Prior to amendment, T.R. 72(D) provided in part:

"[T]he clerk shall serve a notice of the entry by mail ... and shall make a note in the docket of the mailing ... lack of notice of the entry by the clerk does not affect the time to appeal or relieve or authorize the court to relieve a party for failure to appeal within the time allowed."

This rule, as amended effective January 1, 1985, now provides:

"[T]he clerk shall serve a notice of the entry by mail ... and shall make a note in the docket of the mailing ... Lack of notice, or the lack of the actual receipt of notice ... shall not affect the time within which to contest the ruling ... or authorize the court to relieve a party ... except in the following instances: whenever the mailing of the notice by the clerk ... is not evidenced by a note made by the clerk, upon the docket... ."

This provision further authorizes the court upon application for good cause to grant an extension of any time limitation when these factors are present and there is a lack of actual knowledge or reliance on an incorrect representation of court personnel.

The pertinent language for our purposes in this appeal is "whenever the mailing of the notice by the clerk ... is not evidenced by a note made by the clerk upon the docket". The question we resolve is whether the entry by the clerk of the names of the three attorneys involved satisfies the requirement that mailing of the notice be evidenced by a note in the docket. We find that the listing of the three names, without further notation or any specific reference to both of the orders entered that day, does not on its face conclusively evidence the mailing as required by T.R. 72(D) and consequently the trial court had discretion to review the proceeding and make a determination under T.R. 72(D). Therefore, the opinion of the Court of Appeals is vacated and the order of the trial court reinstated.

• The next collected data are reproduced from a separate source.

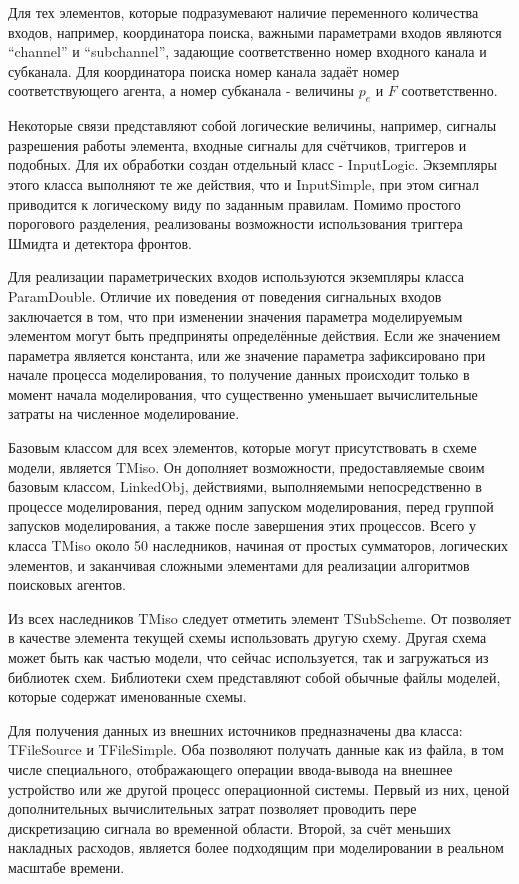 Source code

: Для тех элементов, которые подразумевают наличие переменного количества входов,
например, координатора поиска, важными параметрами входов являются
``channel'' и ``subchannel'', задающие соответственно
номер входного канала и субканала. Для координатора поиска
номер канала задаёт номер соответствующего агента,
а номер субканала - величины $p_e$ и $F$ соответственно.

Некоторые связи представляют собой логические величины,
например, сигналы разрешения работы элемента,
входные сигналы для счётчиков, триггеров и подобных.
Для их обработки создан отдельный класс - InputLogic.
Экземпляры этого класса выполняют те же действия,
что и InputSimple, при этом сигнал приводится
к логическому виду по заданным правилам.
Помимо простого порогового разделения,
реализованы возможности использования триггера Шмидта
и детектора фронтов.

Для реализации параметрических входов используются экземпляры класса ParamDouble.
Отличие их поведения от поведения сигнальных входов заключается в том,
что при изменении значения параметра моделируемым элементом
могут быть предприняты определённые
действия. Если же значением параметра является константа, или же
значение параметра зафиксировано при начале процесса моделирования,
то получение данных происходит только в момент начала моделирования,
что существенно уменьшает вычислительные затраты на численное моделирование.

Базовым классом для всех элементов, которые могут присутствовать
в схеме модели, является TMiso. Он дополняет
возможности, предоставляемые своим базовым классом, LinkedObj,
действиями, выполняемыми непосредственно в процессе
моделирования, перед одним запуском моделирования,
перед группой запусков моделирования, а также после
завершения этих процессов.
Всего у класса TMiso около 50 наследников,
начиная от простых сумматоров, логических элементов,
и заканчивая сложными элементами для реализации
алгоритмов поисковых агентов.

Из всех наследников TMiso следует отметить элемент TSubScheme.
От позволяет в качестве элемента текущей схемы использовать
другую схему. Другая схема может быть как частью модели,
что сейчас используется, так и загружаться из библиотек схем.
Библиотеки схем представляют собой обычные файлы моделей,
которые содержат именованные схемы.

Для получения данных из внешних источников предназначены
два класса: TFileSource и TFileSimple.
Оба позволяют получать данные как из файла, в том числе специального, отображающего
операции ввода-вывода на внешнее устройство или же другой процесс операционной системы.
Первый из них, ценой дополнительных вычислительных затрат позволяет
проводить пере дискретизацию сигнала во временной области.
Второй, за счёт меньших накладных расходов, является более
подходящим при моделировании в реальном масштабе времени.

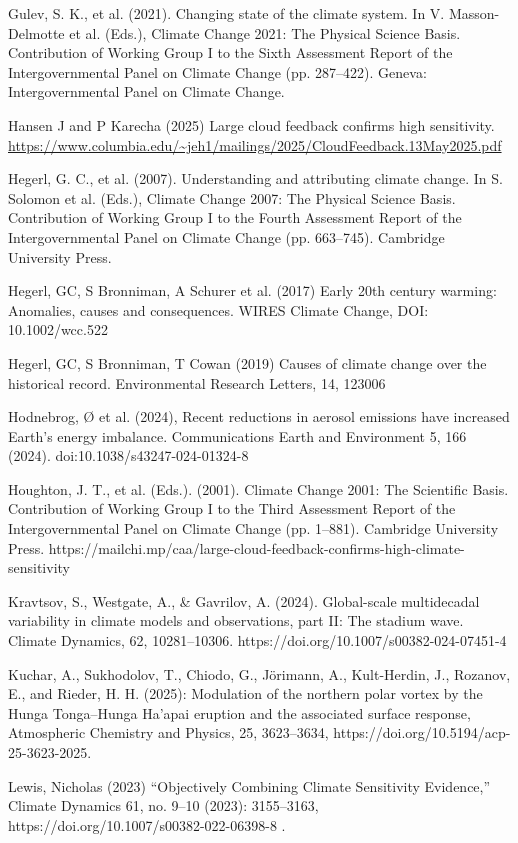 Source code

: \documentclass[12pt,paper=a4,DIV=12,parskip=never,chapterprefix=false,headings=standardclasses]{scrreprt}
\begin{document}
Gulev, S. K., et al. (2021). Changing state of the climate system. In V. Masson-Delmotte et al. (Eds.),
Climate Change 2021: The Physical Science Basis. Contribution of Working Group I to the Sixth
Assessment Report of the Intergovernmental Panel on Climate Change (pp. 287–422). Geneva:
Intergovernmental Panel on Climate Change.

Hansen J and P Karecha (2025) Large cloud feedback confirms high sensitivity.
\url{https://www.columbia.edu/~jeh1/mailings/2025/CloudFeedback.13May2025.pdf}

Hegerl, G. C., et al. (2007). Understanding and attributing climate change. In S. Solomon et al. (Eds.),
Climate Change 2007: The Physical Science Basis. Contribution of Working Group I to the Fourth
Assessment Report of the Intergovernmental Panel on Climate Change (pp. 663–745). Cambridge
University Press.

Hegerl, GC, S Bronniman, A Schurer et al. (2017) Early 20th century warming: Anomalies, causes and
consequences. WIRES Climate Change, DOI: 10.1002/wcc.522

Hegerl, GC, S Bronniman, T Cowan (2019) Causes of climate change over the historical record.
Environmental Research Letters, 14, 123006

Hodnebrog, Ø et al. (2024), Recent reductions in aerosol emissions have increased Earth’s energy
imbalance. Communications Earth and Environment 5, 166 (2024). doi:10.1038/s43247-024-01324-8

Houghton, J. T., et al. (Eds.). (2001). Climate Change 2001: The Scientific Basis. Contribution of
Working Group I to the Third Assessment Report of the Intergovernmental Panel on Climate Change
(pp. 1–881). Cambridge University Press.
https://mailchi.mp/caa/large-cloud-feedback-confirms-high-climate-sensitivity

Kravtsov, S., Westgate, A., \& Gavrilov, A. (2024). Global-scale multidecadal variability in climate
models and observations, part II: The stadium wave. Climate Dynamics, 62, 10281–10306.
https://doi.org/10.1007/s00382-024-07451-4

Kuchar, A., Sukhodolov, T., Chiodo, G., Jörimann, A., Kult-Herdin, J., Rozanov, E., and Rieder, H. H.
(2025): Modulation of the northern polar vortex by the Hunga Tonga–Hunga Ha'apai eruption and the
associated surface response, Atmospheric Chemistry and Physics, 25, 3623–3634,
https://doi.org/10.5194/acp-25-3623-2025.

Lewis, Nicholas (2023) “Objectively Combining Climate Sensitivity Evidence,” Climate Dynamics 61,
no. 9–10 (2023): 3155–3163, https://doi.org/10.1007/s00382-022-06398-8 .
\end{document}
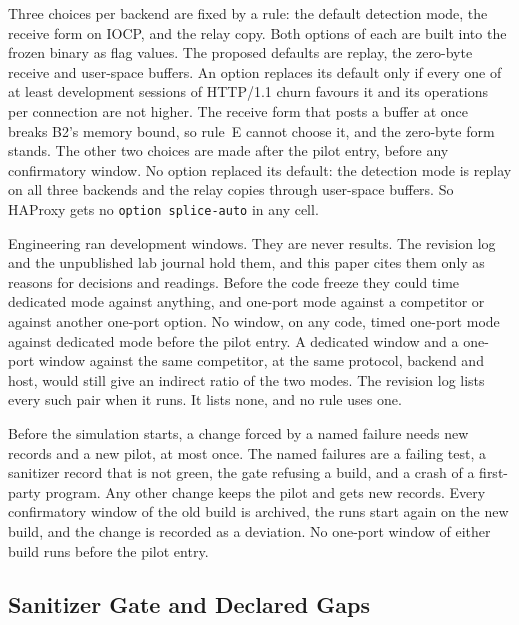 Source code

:  Three choices per backend are fixed by a rule: the default detection mode, the
receive form on IOCP, and the relay copy. Both options of each are built into the frozen binary as
flag values. The proposed defaults are replay, the zero-byte receive and user-space buffers. An
option replaces its default only if every one of at least \RuleESessions{} development sessions of
HTTP/1.1 churn favours it and its operations per connection are not higher. The receive form that posts a buffer
at once breaks B2's memory bound, so rule~E cannot choose it, and the zero-byte form stands. The
other two choices are made after the pilot entry, before any confirmatory window. No option
replaced its default: the detection mode is replay on all three backends and the relay copies
through user-space buffers. So HAProxy gets no \texttt{option splice-auto} in any cell.

 Engineering ran development windows. They are never results. The revision
log and the unpublished lab journal hold them, and this paper cites them only as reasons for
decisions and readings. Before the code freeze they
could time dedicated mode against anything, and one-port mode against a competitor or against
another one-port option. No window, on any code, timed one-port mode against dedicated mode before
the pilot entry. A dedicated window and a one-port window against the same competitor, at the same
protocol, backend and host, would still give an indirect ratio of the two modes. The revision log
lists every such pair when it runs. It lists none, and no rule uses one.

 Before the simulation starts, a change forced by a
named failure needs new records and a new pilot, at most once. The named failures are a failing
test, a sanitizer record that is not green, the gate refusing a build, and a crash of a
first-party program. Any other change keeps the pilot and gets new records. Every confirmatory
window of the old build is archived, the runs start again on the new build, and the change is
recorded as a deviation. No one-port window of either build
runs before the pilot entry.

\subsection{Sanitizer Gate and Declared Gaps}\label{sec:gate}

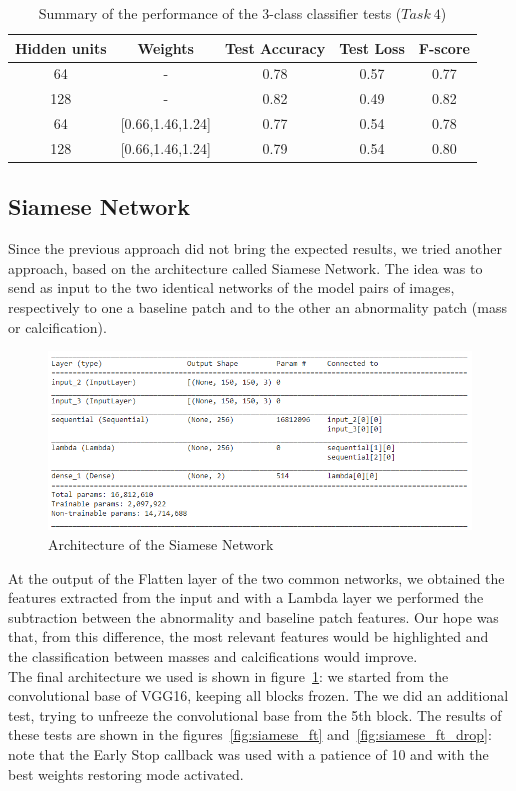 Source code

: \documentclass[11pt,a4paper,oneside]{article}
\begin{document}
\begin{table}[h]
\centering
	\begin{tabular}{|cc|ccc|}
	\hline
	Hidden units & Weights & Test Accuracy & Test Loss & F-score \\
	\hline
	64  &	-    		   & 0.78 & 0.57 & 0.77 \\
	128 &	-  			   & 0.82 & 0.49 & 0.82 \\
	64  & [0.66,1.46,1.24] & 0.77 & 0.54 & 0.78 \\
	128 & [0.66,1.46,1.24] & 0.79 & 0.54 & 0.80 \\
	\hline
	\end{tabular}
\caption{Summary of the performance of the 3-class classifier tests ($Task\ 4$)}
\end{table}

\clearpage

\subsection{Siamese Network}
Since the previous approach did not bring the expected results, we tried another approach, based on the architecture called Siamese Network. The idea was to send as input to the two identical networks of the model pairs of images, respectively to one a baseline patch and to the other an abnormality patch (mass or calcification).

\begin{figure}[h]
\centering
\includegraphics[width=.5\textwidth]{images/4.1/Siamese/Model}
\caption{Architecture of the Siamese Network}
\label{fig:siamese_model}
\end{figure}

At the output of the Flatten layer of the two common networks, we obtained the features extracted from the input and with a Lambda layer we performed the subtraction between the abnormality and baseline patch features. Our hope was that, from this difference, the most relevant features would be highlighted and the classification between masses and calcifications would improve. \\
The final architecture we used is shown in figure~\ref{fig:siamese_model}: we started from the convolutional base of VGG16, keeping all blocks frozen. The we did an additional test, trying to unfreeze the convolutional base from the 5th block. The results of these tests are shown in the figures~\ref{fig:siamese_ft} and~\ref{fig:siamese_ft_drop}: note that the Early Stop callback was used with a patience of 10 and with the best weights restoring mode activated.
\end{document}
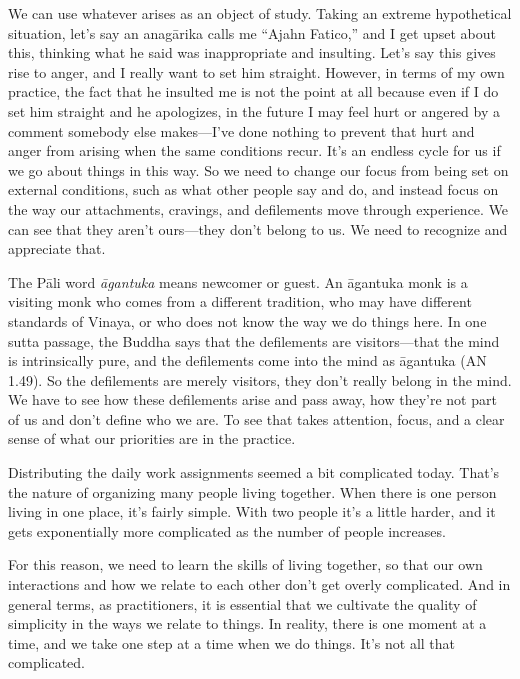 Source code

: We can use whatever arises as an object of study. Taking an extreme 
hypothetical situation, let's say an anagārika calls me ``Ajahn 
Fatico,'' and I get upset about this, thinking what he said was 
inappropriate and insulting. Let's say this gives rise to anger, and I 
really want to set him straight. However, in terms of my own practice, 
the fact that he insulted me is not the point at all because even if I 
do set him straight and he apologizes, in the future I may feel hurt or 
angered by a comment somebody else makes---I've done nothing to prevent 
that hurt and anger from arising when the same conditions recur. It's 
an endless cycle for us if we go about things in this way. So we need 
to change our focus from being set on external conditions, such as what 
other people say and do, and instead focus on the way our attachments, 
cravings, and defilements move through experience. We can see that they 
aren't ours---they don't belong to us. We need to recognize and 
appreciate that.

The Pāli word \emph{āgantuka} means newcomer or guest. An āgantuka 
monk is a visiting monk who comes from a different tradition, who may 
have different standards of Vinaya, or who does not know the way we do 
things here. In one sutta passage, the Buddha says that the defilements 
are visitors---that the mind is intrinsically pure, and the defilements 
come into the mind as āgantuka (AN 1.49). So the defilements are 
merely visitors, they don't really belong in the mind. We have to see 
how these defilements arise and pass away, how they're not part of us 
and don't define who we are. To see that takes attention, focus, and a 
clear sense of what our priorities are in the practice.


Distributing the daily work assignments seemed a bit complicated today. 
That's the nature of organizing many people living together. When there 
is one person living in one place, it's fairly simple. With two people 
it's a little harder, and it gets exponentially more complicated as the 
number of people increases.

For this reason, we need to learn the skills of living together, so 
that our own interactions and how we relate to each other don't get 
overly complicated. And in general terms, as practitioners, it is 
essential that we cultivate the quality of simplicity in the ways we 
relate to things. In reality, there is one moment at a time, and we 
take one step at a time when we do things. It's not all that 
complicated.

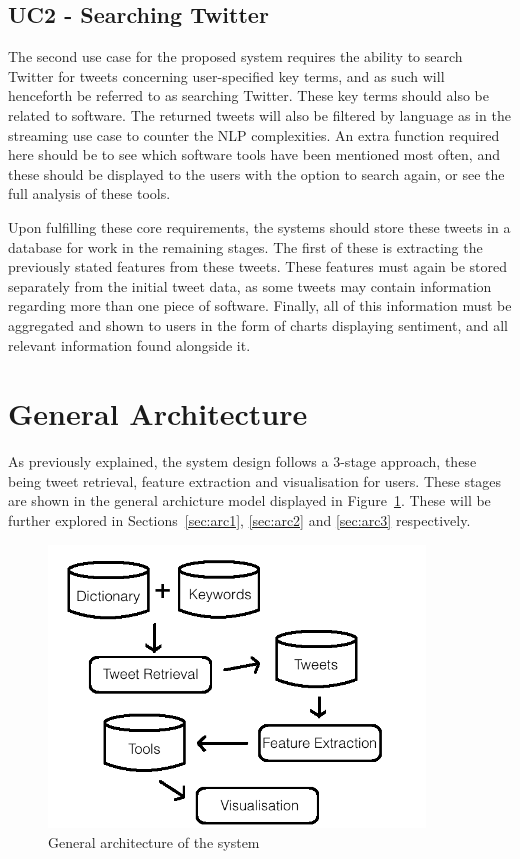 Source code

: \subsection[Use Case 2]{UC2 - Searching Twitter}
The second use case for the proposed system requires the ability to search Twitter for tweets concerning user-specified key terms, and as such will henceforth be referred to as searching Twitter. These key terms should also be related to software. The returned tweets will also be filtered by language as in the streaming use case to counter the NLP complexities. An extra function required here should be to see which software tools have been mentioned most often, and these should be displayed to the users with the option to search again, or see the full analysis of these tools.


Upon fulfilling these core requirements, the systems should store these tweets in a database for work in the remaining stages. The first of these is extracting the previously stated features from these tweets. These features must again be stored separately from the initial tweet data, as some tweets may contain information regarding more than one piece of software. Finally, all of this information must be aggregated and shown to users in the form of charts displaying sentiment, and all relevant information found alongside it.


\section{General Architecture}
As previously explained, the system design follows a 3-stage approach, these being tweet retrieval, feature extraction and visualisation for users. These stages are shown in the general archicture model displayed in Figure~\ref{fig:general}. These will be further explored in Sections~\ref{sec:arc1}, \ref{sec:arc2} and \ref{sec:arc3} respectively.

\begin{figure}[h]
\begin{center}
\includegraphics[width=10cm]{design}
\end{center}
\caption{General architecture of the system}
\label{fig:general}
\end{figure}

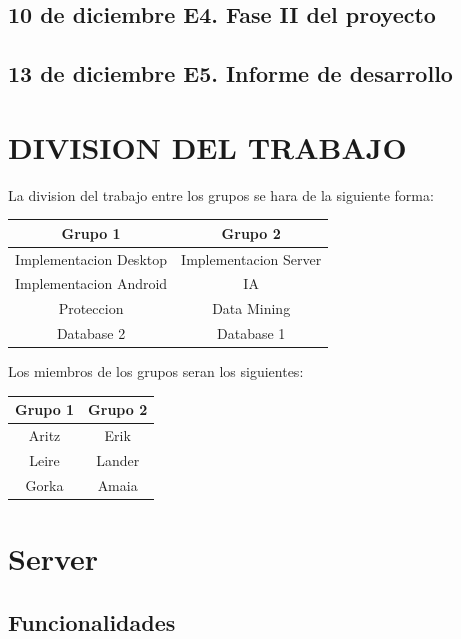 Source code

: \documentclass{article}
\theoremstyle{definition}
\begin{document}
\subsection{10 de diciembre	E4. Fase II del proyecto}
\subsection{13 de diciembre	E5. Informe de desarrollo}

\section{DIVISION DEL TRABAJO}

La division del trabajo entre los grupos se hara de la siguiente forma:

\begin{center}
\begin{tabular}{|c|c|}
    \hline Grupo 1 & Grupo 2 \\
    \hline Implementacion Desktop & Implementacion Server \\
    Implementacion Android & IA \\
    Proteccion & Data Mining \\
    Database 2 & Database 1 \\
    \hline
\end{tabular}
\end{center}\smallskip

Los miembros de los grupos seran los siguientes:

\begin{center}
\begin{tabular}{|c|c|}
    \hline
    Grupo 1  & Grupo 2 \\
    \hline
    Aritz & Erik \\
    Leire & Lander \\
    Gorka & Amaia \\
    \hline
\end{tabular}
\end{center}




\section{Server}

\subsection{Funcionalidades}
\end{document}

The amendment of T.R. 72(D) came about as a result of input from the bar of Indiana. It was emphasized that the former rule effectively required attorneys to continuously check the docket books of each court in which they had a case pending in order to protect their clients from forfeiture of appellate rights due to expiration of time caused by the attorney's ignorance of the existence of a ruling or order.

*614 In response this court amended T.R. 72(D) to its present form to provide essentially that counsel could rely on the clerk's office to send notice and if such notice was not received, to provide an avenue through which to challenge the mailing of the notice. If the docket book is clear on its face that notice was mailed, then such a challenge is precluded. However, if the docket book is unclear and no other written evidence of the mailing exists, it is proper for the trial court to entertain a motion based on that premise.

Here, there were two distinct orders entered the same date and in the same paragraph. The handwritten notation of the attorneys' names evidences that some notice was sent to each counsel. However, the notation does not follow the ruling on the motion to correct error. Had it so followed, then the docket on its face would be sufficient to preclude challenge. Since it does not directly follow and does not mention that notice of both orders was mailed, the question of notice was open for consideration.

A hearing was held and both sides presented evidence. We review the determination of the trial court only for abuse of discretion. Here, the evidence could reasonably support the conclusion that the order granting stay of third-party proceedings was the only document mailed to counsel. The deputy clerk may have inadvertently failed to include a copy of the docket entry or believed the written order on the stay covered both rulings. Since the notation in the docket did not specifically relate what was mailed, the trial court did not abuse its discretion by invalidating the November 23, 1985 denial of ISTA's motion to correct errors.

The opinion of the Court of Appeals is hereby vacated and the order of the trial court granting ISTA's T.R. 60(B) motion is affirmed and reinstated.

SHEPARD, C.J., and GIVAN, PIVARNIK and DICKSON, JJ., concur.